When I connect through the CLI and query the collation, it reflects utf8mb4_unicode_ci, as it takes the server default collation. When we connect through the proxy, it also takes MySQL8 default (utf8mb4_0900_ai_ci), and I am unsure why it doesn't take the default since we ignore the client handshake.
The Cloud SQL Proxy does not manage MySQL configuration settings, including collation settings. The collation_connection parameter is a system variable within MySQL, and it cannot be set within the Cloud SQL Proxy configuration because the proxy does not have a configuration file for MySQL settings.
In Google Cloud SQL, you do not have direct access to the MySQL configuration files. The settings are managed by Google Cloud, and you can only change certain settings via the Google Cloud Console or the gcloud command-line tool.
To ensure that your connections through the Cloud SQL Proxy use the utf8mb4_unicode_ci collation, you will need to set this collation for your database within the Google Cloud Console or by using the gcloud command-line tool.
Here's how you can set the character set and collation for a database in Google Cloud SQL:
Using the Google Cloud Console:
Using the gcloud Command-Line Tool:
To create a new database with a specific character set and collation:
gcloud sql databases create [DATABASE_NAME] --instance=[INSTANCE_NAME] --charset=utf8mb4 --collation=utf8mb4_unicode_ci
To modify an existing database:
gcloud sql databases patch [DATABASE_NAME] --instance=[INSTANCE_NAME] --charset=utf8mb4 --collation=utf8mb4_unicode_ci
After setting the character set and collation for the database, ensure that your application's database connection settings are also correctly configured to use utf8mb4 and utf8mb4_unicode_ci.
If you are connecting to the database using a client library or a database management tool, you can execute the SET NAMES 'utf8mb4' COLLATE 'utf8mb4_unicode_ci';
command after establishing the connection to ensure that the session uses the correct character set and collation.
So the database is currently set to utf8mb4 and utf8mb4_unicode_ci for collation.
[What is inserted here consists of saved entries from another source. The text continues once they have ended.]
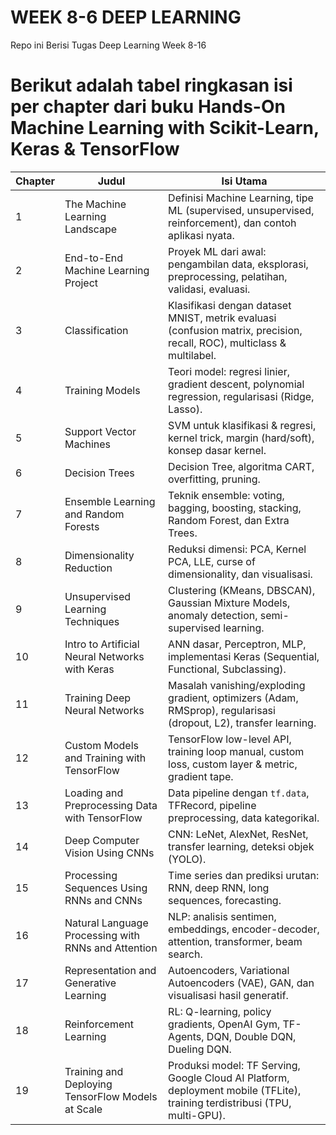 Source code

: # WEEK 8-6 DEEP LEARNING
Repo ini Berisi Tugas Deep Learning Week 8-16

# Berikut adalah tabel ringkasan isi per chapter dari buku Hands-On Machine Learning with Scikit-Learn, Keras & TensorFlow 
| **Chapter** | **Judul**                                           | **Isi Utama**                                                                                                              |
| ----------- | --------------------------------------------------- | -------------------------------------------------------------------------------------------------------------------------- |
| 1           | The Machine Learning Landscape                      | Definisi Machine Learning, tipe ML (supervised, unsupervised, reinforcement), dan contoh aplikasi nyata.                   |
| 2           | End-to-End Machine Learning Project                 | Proyek ML dari awal: pengambilan data, eksplorasi, preprocessing, pelatihan, validasi, evaluasi.                           |
| 3           | Classification                                      | Klasifikasi dengan dataset MNIST, metrik evaluasi (confusion matrix, precision, recall, ROC), multiclass & multilabel.     |
| 4           | Training Models                                     | Teori model: regresi linier, gradient descent, polynomial regression, regularisasi (Ridge, Lasso).                         |
| 5           | Support Vector Machines                             | SVM untuk klasifikasi & regresi, kernel trick, margin (hard/soft), konsep dasar kernel.                                    |
| 6           | Decision Trees                                      | Decision Tree, algoritma CART, overfitting, pruning.                                                                       |
| 7           | Ensemble Learning and Random Forests                | Teknik ensemble: voting, bagging, boosting, stacking, Random Forest, dan Extra Trees.                                      |
| 8           | Dimensionality Reduction                            | Reduksi dimensi: PCA, Kernel PCA, LLE, curse of dimensionality, dan visualisasi.                                           |
| 9           | Unsupervised Learning Techniques                    | Clustering (KMeans, DBSCAN), Gaussian Mixture Models, anomaly detection, semi-supervised learning.                         |
| 10          | Intro to Artificial Neural Networks with Keras      | ANN dasar, Perceptron, MLP, implementasi Keras (Sequential, Functional, Subclassing).                                      |
| 11          | Training Deep Neural Networks                       | Masalah vanishing/exploding gradient, optimizers (Adam, RMSprop), regularisasi (dropout, L2), transfer learning.           |
| 12          | Custom Models and Training with TensorFlow          | TensorFlow low-level API, training loop manual, custom loss, custom layer & metric, gradient tape.                         |
| 13          | Loading and Preprocessing Data with TensorFlow      | Data pipeline dengan `tf.data`, TFRecord, pipeline preprocessing, data kategorikal.                                        |
| 14          | Deep Computer Vision Using CNNs                     | CNN: LeNet, AlexNet, ResNet, transfer learning, deteksi objek (YOLO).                                                      |
| 15          | Processing Sequences Using RNNs and CNNs            | Time series dan prediksi urutan: RNN, deep RNN, long sequences, forecasting.                                               |
| 16          | Natural Language Processing with RNNs and Attention | NLP: analisis sentimen, embeddings, encoder-decoder, attention, transformer, beam search.                                  |
| 17          | Representation and Generative Learning              | Autoencoders, Variational Autoencoders (VAE), GAN, dan visualisasi hasil generatif.                                        |
| 18          | Reinforcement Learning                              | RL: Q-learning, policy gradients, OpenAI Gym, TF-Agents, DQN, Double DQN, Dueling DQN.                                     |
| 19          | Training and Deploying TensorFlow Models at Scale   | Produksi model: TF Serving, Google Cloud AI Platform, deployment mobile (TFLite), training terdistribusi (TPU, multi-GPU). |
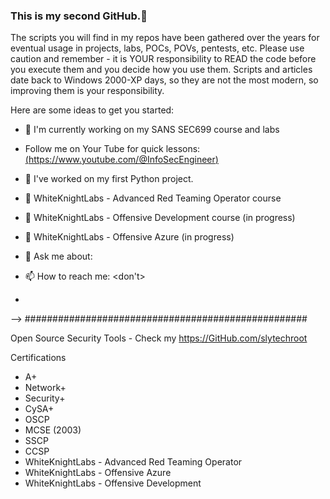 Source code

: ### This is my second GitHub.👋

The scripts you will find in my repos have been gathered over the years for eventual usage in projects, labs, POCs, POVs, pentests, etc. Please use caution and remember - it is YOUR responsibility to READ the code before you execute them and you decide how you use them.
Scripts and articles date back to Windows 2000-XP days, so they are not the most modern, so improving them is your responsibility. 


Here are some ideas to get you started:
- 🔭 I'm currently working on my SANS SEC699 course and labs <BR>
-  Follow me on Your Tube for quick lessons:<BR>
[(https://www.youtube.com/@InfoSecEngineer)](https://www.youtube.com/@InfoSecEngineer)



- 🔭 I've worked on my first Python project.
- 🌱 WhiteKnightLabs - Advanced Red Teaming Operator course
- 👯 WhiteKnightLabs - Offensive Development course (in progress)
- 🤔 WhiteKnightLabs - Offensive Azure (in progress)
- 💬 Ask me about: <something>
- 📫 How to reach me: <don't>
- 
-->
###################################################

Open Source Security Tools
    - Check my https://GitHub.com/slytechroot
    
Certifications
   - A+
   - Network+
   - Security+
   - CySA+
   - OSCP
   - MCSE (2003)
   - SSCP
   - CCSP
   - WhiteKnightLabs - Advanced Red Teaming Operator
   - WhiteKnightLabs - Offensive Azure
   - WhiteKnightLabs - Offensive Development

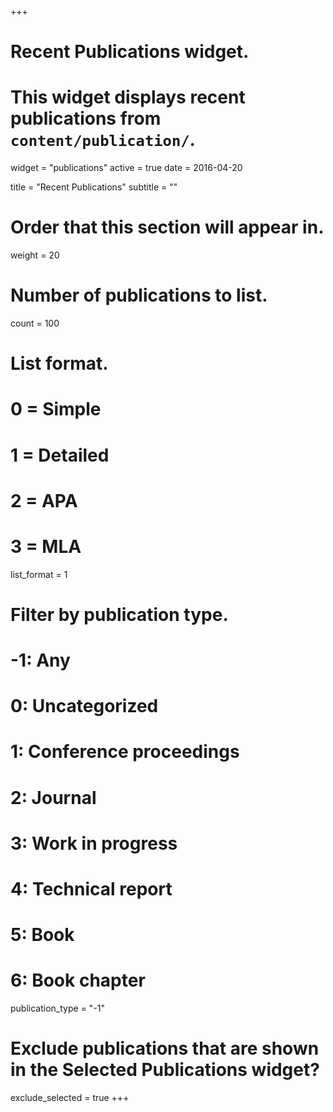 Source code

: +++
# Recent Publications widget.
# This widget displays recent publications from `content/publication/`.
widget = "publications"
active = true
date = 2016-04-20

title = "Recent Publications"
subtitle = ""

# Order that this section will appear in.
weight = 20

# Number of publications to list.
count = 100

# List format.
#   0 = Simple
#   1 = Detailed
#   2 = APA
#   3 = MLA
list_format = 1

# Filter by publication type.
# -1: Any
#  0: Uncategorized
#  1: Conference proceedings
#  2: Journal
#  3: Work in progress
#  4: Technical report
#  5: Book
#  6: Book chapter
publication_type = "-1"

# Exclude publications that are shown in the Selected Publications widget?
exclude_selected = true
+++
If you connect through the Google Cloud Console, the collation_connection is set to utf8mb4_unicode_ci; however, if you connect to the CloudSQL instance through the proxy, it still shows the utf8mb4_0900_ai_ci.
If the client handshake specifies a different character set or collation than the database instance is configured to use, the database instance will use the client's preferred character set and collation. This is why you are seeing the utf8mb4_0900_ai_ci collation when you connect through the proxy, even though the database is configured to use the utf8mb4_unicode_ci collation.
To ensure that all connections to the database use the utf8mb4_unicode_ci collation, you can configure your database client to explicitly set the collation for each connection.
After connecting to the database through the Cloud SQL Proxy, execute the following SQL command:
SET NAMES 'utf8mb4' COLLATE 'utf8mb4_unicode_ci';
It sets the character set and collation for the current connection to utf8mb4 and utf8mb4_unicode_ci, respectively.
By ensuring that the collation is explicitly set for each connection, you can avoid issues related to the default collation used by the Cloud SQL Proxy and ensure that all connections to the database use the utf8mb4_unicode_ci collation.